De afgelopen maanden heb ik geschreven over een hele serie
folders die het opvoedingsprogramma TripleP als basis hebben. De laatste aflevering ging over huiswerk. Toen ik deze week
wat zaken aan het archiveren was, kwam ik aantekeningen tegen op een stapel
kopieën die ik al in 2010 kreeg van iemand die zich opwond over deze aanpak.
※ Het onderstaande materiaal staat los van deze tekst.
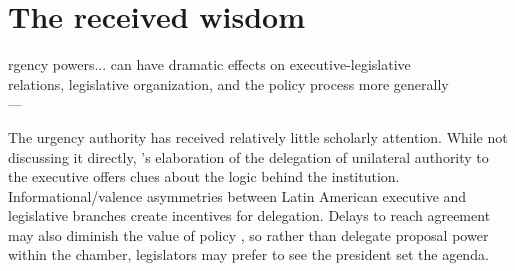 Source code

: \documentclass[letter,12pt]{article}
\begin{document}
\section{The received wisdom}

\begin{center}
\singlespacing
[U]rgency powers... can have dramatic effects on executive-legislative \\ 
relations, legislative organization, and the policy process more generally\\ 
---\citet[][:438]{morgenstern.2002b}
\end{center}
\onehalfspacing


\noindent The urgency authority has received relatively little scholarly attention. While not discussing it directly, \citeauthor{carey.shugart.1998a}'s \citeyearpar{carey.shugart.1998a} elaboration of the delegation of unilateral authority to the executive offers clues about the logic behind the institution. Informational/valence asymmetries between Latin American executive and legislative branches \citep{londregan.2000a} create incentives for delegation. Delays to reach agreement may also diminish the value of policy \citep{baron.ferejohn.1989}, so rather than delegate proposal power within the chamber, legislators may prefer to see the president set the agenda. 

\end{document}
Het betreft folders over een heel aantal onderwerpen:
Je kind voorbereiden op een nieuwe baby, Stress de baas
blijven, Ouderschap, Slaappatronen (deze heb ik helemaal volgekladderd met
commentaar…), Scheidingsangst, Huilen (vol met vreselijke uitspraken), Slaapproblemen
(lijkt te gaan over hoe je die kunt creëren…), Zindelijk worden, Leren praten, Weglopen,
Driftbuien, Ongehoorzaamheid, Zelf eten, Strijd aan de eettafel, Ruzie en
agressie, Ongehoorzaamheid II, Angsten bij kinderen, Helpen in huis, Pesten, Gedrag
op school, Huiswerk en Zelfbeeld.
Er lijkt, kortom, geen onderwerp te verzinnen of je kunt er
TripleP op loslaten. Een deel van deze folders is na 2010 uitgewerkt als een
POD-folder, Positief Opvoeden Drenthe, waarin bepaalde dingen hier en daar
anders zijn omschreven, maar de strekking in grote lijnen dezelfde blijft. De
rode draad in al deze folders is wat ik de afgelopen periode heb beschreven: de
ouder is de baas en zet de lijnen uit en het kind moet zich aan de regels
houden; het moet zo nodig met behulp van straffen en belonen zodanig worden
gemanipuleerd dat de ouders hun zin krijgen.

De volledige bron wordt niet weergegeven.